A safe, high yield investment can be hard to find in today’s economy. Typically, the investments that have been thought of a high earning do not have a lot of security. Very safe investments, however, are not yielding a lot in the way of returns. Fortunately, there are a few ways to get a good return from a safe investment.
No one believes that rates on CDs are high, but they are one of the safest investments available on the market. The highest rates on CDs are found on the ones with the longest terms, typically the seven and ten year versions. Of course, many people assume that this means keeping their money tied up for seven or ten years.
Fortunately, there is a way to take advantage of these high rates, as well as any future rate increases, by a process called laddering. In order to do this, divide the total amount of money you wish to invest into ten equal parts.
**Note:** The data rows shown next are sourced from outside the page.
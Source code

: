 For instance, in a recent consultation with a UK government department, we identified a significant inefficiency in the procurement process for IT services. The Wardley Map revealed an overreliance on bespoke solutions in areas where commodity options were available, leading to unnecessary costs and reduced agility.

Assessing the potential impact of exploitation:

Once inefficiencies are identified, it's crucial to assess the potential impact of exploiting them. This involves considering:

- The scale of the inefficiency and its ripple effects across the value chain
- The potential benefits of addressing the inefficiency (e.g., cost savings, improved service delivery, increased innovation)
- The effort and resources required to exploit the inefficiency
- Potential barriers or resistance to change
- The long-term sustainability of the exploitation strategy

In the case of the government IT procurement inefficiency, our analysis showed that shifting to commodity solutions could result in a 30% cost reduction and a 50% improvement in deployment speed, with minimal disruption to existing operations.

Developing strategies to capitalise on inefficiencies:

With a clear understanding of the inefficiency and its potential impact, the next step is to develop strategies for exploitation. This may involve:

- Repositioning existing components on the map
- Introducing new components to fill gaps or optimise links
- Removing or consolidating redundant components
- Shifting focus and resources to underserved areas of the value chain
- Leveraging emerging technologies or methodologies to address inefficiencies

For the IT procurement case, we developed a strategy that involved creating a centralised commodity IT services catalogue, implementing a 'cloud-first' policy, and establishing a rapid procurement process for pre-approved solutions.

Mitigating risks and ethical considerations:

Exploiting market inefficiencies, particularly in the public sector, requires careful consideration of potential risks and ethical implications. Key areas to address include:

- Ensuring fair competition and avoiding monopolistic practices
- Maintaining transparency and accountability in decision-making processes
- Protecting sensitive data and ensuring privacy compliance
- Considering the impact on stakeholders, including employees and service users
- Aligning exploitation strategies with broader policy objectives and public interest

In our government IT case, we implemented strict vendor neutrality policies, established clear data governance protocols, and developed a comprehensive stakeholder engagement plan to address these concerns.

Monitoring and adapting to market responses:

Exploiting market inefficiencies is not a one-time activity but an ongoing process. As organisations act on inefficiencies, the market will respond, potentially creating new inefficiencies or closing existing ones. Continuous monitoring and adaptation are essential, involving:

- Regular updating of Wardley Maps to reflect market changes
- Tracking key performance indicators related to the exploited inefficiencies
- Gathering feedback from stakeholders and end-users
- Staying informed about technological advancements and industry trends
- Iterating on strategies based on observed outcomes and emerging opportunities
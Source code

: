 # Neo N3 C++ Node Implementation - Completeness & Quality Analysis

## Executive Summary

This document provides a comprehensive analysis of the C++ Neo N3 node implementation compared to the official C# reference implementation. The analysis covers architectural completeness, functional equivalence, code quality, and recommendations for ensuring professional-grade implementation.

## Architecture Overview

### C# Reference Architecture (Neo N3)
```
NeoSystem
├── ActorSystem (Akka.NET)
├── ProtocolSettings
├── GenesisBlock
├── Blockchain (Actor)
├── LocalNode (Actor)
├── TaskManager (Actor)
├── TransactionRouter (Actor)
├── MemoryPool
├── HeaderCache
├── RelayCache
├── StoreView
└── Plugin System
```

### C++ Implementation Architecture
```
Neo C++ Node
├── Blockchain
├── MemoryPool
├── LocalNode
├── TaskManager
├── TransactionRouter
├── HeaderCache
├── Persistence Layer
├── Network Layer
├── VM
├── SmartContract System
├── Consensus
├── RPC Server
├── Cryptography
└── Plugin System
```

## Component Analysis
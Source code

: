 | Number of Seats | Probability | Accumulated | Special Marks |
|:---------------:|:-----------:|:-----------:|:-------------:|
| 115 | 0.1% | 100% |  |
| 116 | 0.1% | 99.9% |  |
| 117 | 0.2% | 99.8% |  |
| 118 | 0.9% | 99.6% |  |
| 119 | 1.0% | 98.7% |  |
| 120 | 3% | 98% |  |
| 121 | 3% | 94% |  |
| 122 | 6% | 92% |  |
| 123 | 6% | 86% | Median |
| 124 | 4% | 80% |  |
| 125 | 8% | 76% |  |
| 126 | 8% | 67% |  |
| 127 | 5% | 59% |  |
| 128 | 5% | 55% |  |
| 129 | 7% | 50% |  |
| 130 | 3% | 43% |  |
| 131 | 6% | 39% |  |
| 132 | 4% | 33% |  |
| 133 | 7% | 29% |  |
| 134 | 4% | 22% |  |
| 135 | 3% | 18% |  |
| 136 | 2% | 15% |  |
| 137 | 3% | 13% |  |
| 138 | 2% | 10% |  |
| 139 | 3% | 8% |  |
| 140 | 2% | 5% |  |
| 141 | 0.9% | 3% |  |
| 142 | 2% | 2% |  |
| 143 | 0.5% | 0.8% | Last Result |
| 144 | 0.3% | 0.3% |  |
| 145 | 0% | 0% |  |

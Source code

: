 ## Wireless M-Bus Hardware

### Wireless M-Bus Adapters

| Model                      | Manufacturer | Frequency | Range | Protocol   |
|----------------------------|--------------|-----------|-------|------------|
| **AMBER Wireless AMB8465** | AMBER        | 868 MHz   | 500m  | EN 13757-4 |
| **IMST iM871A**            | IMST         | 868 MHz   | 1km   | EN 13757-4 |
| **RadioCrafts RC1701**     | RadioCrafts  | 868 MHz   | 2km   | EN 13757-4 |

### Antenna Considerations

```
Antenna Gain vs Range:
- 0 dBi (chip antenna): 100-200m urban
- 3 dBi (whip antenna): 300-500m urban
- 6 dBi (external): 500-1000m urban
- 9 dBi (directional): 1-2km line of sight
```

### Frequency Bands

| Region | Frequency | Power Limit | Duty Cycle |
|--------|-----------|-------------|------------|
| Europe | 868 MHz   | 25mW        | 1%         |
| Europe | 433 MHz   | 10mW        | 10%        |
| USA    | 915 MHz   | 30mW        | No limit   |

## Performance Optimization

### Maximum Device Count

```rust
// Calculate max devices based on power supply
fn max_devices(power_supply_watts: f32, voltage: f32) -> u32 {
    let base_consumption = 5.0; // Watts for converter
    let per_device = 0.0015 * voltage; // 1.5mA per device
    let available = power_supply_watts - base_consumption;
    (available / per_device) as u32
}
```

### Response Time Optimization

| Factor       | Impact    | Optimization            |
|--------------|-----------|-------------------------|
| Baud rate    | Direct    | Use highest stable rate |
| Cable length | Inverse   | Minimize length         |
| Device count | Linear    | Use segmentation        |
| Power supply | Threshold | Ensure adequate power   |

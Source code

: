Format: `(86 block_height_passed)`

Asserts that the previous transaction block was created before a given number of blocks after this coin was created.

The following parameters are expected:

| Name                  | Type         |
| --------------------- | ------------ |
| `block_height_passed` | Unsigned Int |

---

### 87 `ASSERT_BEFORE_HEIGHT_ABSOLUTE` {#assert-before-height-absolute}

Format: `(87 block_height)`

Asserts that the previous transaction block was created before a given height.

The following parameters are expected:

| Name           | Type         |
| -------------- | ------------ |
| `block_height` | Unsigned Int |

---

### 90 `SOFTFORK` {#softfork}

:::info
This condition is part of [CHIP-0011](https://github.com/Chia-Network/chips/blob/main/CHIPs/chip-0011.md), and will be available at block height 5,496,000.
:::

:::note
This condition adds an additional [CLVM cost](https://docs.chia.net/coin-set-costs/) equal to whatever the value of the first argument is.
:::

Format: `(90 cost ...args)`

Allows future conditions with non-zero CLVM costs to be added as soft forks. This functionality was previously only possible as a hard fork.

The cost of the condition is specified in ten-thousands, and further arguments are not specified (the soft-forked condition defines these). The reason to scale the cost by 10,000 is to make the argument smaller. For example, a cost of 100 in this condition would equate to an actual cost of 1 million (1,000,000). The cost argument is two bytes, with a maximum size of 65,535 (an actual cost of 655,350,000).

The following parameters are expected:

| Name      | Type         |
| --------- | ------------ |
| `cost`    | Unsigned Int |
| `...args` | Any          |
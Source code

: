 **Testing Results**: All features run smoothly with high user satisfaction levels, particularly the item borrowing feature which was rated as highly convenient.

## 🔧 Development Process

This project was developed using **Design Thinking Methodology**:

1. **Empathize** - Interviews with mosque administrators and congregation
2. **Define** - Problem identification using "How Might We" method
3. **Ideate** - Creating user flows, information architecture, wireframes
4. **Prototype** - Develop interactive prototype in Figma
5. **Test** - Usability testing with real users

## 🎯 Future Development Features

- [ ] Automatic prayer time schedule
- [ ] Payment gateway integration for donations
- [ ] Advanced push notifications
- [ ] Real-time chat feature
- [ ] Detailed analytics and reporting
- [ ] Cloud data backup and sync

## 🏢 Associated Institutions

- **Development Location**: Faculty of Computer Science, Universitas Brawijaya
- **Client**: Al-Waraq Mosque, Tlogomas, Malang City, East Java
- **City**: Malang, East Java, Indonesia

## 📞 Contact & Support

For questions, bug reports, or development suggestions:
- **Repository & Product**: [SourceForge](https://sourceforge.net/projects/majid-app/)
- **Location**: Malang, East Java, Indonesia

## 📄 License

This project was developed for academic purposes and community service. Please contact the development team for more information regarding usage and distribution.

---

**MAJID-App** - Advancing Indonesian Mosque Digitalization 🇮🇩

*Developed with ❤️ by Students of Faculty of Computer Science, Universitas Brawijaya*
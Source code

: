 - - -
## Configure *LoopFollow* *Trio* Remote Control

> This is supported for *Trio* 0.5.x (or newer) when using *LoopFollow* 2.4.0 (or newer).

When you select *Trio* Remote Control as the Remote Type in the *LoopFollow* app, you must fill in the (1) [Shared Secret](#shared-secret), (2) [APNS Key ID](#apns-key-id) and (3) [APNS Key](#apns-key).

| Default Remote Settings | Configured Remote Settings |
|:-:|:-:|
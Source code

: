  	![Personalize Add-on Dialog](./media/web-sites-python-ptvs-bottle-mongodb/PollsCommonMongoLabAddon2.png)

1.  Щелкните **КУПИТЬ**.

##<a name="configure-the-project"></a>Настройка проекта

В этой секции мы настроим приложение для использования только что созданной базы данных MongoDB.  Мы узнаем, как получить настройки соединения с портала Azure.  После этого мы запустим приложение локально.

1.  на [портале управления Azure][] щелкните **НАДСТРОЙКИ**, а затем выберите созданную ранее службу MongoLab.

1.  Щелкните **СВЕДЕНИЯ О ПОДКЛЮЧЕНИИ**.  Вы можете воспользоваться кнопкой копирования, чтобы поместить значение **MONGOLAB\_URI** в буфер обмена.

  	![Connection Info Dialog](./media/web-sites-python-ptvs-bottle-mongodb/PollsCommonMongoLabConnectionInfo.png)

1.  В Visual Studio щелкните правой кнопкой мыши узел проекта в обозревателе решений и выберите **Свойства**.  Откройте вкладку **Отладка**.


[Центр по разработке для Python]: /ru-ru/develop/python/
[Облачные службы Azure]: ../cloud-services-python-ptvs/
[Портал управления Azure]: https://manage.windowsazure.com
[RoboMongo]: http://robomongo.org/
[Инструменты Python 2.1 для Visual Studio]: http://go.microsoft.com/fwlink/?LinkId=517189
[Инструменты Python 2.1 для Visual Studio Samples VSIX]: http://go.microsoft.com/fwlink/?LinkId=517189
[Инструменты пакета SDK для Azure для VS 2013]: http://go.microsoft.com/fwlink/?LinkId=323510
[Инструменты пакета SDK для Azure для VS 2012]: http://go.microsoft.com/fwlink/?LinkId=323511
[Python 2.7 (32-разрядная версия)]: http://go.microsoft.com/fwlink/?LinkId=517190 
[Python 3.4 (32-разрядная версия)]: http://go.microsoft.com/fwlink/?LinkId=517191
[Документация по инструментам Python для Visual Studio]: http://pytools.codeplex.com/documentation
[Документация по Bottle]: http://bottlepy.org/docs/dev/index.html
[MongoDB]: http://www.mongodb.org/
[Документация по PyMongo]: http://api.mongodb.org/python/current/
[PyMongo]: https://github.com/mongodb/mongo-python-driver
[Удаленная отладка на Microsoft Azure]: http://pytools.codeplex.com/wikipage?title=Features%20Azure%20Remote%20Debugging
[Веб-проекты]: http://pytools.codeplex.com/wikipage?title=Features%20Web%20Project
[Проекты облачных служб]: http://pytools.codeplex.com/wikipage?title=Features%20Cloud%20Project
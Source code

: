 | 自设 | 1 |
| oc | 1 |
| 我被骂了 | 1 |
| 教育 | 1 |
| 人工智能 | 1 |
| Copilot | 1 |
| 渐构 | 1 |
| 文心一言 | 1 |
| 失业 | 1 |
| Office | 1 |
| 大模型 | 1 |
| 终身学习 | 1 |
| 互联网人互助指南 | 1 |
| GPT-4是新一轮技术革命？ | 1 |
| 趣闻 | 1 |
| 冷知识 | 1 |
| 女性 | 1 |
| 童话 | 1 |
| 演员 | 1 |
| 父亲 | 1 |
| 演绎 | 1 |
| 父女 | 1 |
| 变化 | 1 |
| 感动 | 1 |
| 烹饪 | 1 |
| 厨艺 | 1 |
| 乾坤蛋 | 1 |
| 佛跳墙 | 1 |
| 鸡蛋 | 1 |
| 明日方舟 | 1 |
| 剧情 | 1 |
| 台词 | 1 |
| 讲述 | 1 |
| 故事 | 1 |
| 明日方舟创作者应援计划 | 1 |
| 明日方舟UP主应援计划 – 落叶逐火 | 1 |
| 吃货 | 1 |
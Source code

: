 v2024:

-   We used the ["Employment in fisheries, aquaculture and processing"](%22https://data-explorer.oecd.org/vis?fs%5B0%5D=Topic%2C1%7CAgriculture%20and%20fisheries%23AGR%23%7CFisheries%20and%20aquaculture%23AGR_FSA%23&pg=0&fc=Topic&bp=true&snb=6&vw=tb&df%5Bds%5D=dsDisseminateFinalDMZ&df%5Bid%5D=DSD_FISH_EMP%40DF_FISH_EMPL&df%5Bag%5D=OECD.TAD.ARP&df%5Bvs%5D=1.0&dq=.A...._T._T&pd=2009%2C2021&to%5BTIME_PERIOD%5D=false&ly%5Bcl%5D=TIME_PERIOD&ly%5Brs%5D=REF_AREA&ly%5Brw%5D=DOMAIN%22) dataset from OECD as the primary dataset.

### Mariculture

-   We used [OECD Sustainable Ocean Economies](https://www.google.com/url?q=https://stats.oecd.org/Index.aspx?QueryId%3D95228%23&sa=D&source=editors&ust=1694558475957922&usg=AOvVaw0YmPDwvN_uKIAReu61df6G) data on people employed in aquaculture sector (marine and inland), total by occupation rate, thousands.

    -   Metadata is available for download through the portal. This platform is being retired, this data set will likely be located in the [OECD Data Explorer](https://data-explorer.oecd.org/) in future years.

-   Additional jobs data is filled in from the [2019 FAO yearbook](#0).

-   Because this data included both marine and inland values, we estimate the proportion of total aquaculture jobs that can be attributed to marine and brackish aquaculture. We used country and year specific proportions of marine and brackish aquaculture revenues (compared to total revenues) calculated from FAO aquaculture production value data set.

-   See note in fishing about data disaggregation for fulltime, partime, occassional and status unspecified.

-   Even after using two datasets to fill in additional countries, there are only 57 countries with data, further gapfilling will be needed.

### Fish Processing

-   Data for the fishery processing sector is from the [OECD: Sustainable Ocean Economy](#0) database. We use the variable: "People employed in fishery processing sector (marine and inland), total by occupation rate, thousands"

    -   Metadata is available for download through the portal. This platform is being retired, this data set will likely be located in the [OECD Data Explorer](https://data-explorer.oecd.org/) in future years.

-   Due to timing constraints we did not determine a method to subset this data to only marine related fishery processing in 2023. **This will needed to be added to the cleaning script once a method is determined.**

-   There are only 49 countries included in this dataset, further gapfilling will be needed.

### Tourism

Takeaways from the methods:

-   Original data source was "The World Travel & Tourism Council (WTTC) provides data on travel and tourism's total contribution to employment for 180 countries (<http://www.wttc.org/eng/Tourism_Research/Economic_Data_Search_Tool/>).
Invest one of these parts into a ten year CD. Keep the rest of the money in the highest-interest savings account that you can find.
After a year, invest the second part of the money into another ten year CD. This will allow you to find a CD with a high interest rate. Keep in mind that it is possible that this CD will not be with the same bank. Repeat this process every year until all of the money is invested. At the end of this process, you will have own ten CDs.
Each CD you own will come due in a different year. As they come due, you can choose to use the money to pay for expenses, invest in a different way, or buy a new ten year CD. By repeating this process, you can take advantage of the highest interest rates that CDs can offer, but you will have access to at least a portion of your money once a year.
Government bonds are typically thought of as safe investments, but federal bonds currently have some of the lowest interest rates available. Instead of federal bonds, take a long look at state and city bonds. Due to the recent defaults by some cities, rates on these bonds have increased. Many people have made a good return on their money by carefully selecting the bonds they invest in.
Of course, carefully look at the finances, as well as the financial predictions for each locality that you want to buy bonds from. High-risk areas, such as Florida and California are probably not very safe. Areas in Texas or North Dakota, however, are considered to be safe and likely to provide an investor with a good return on his or her money.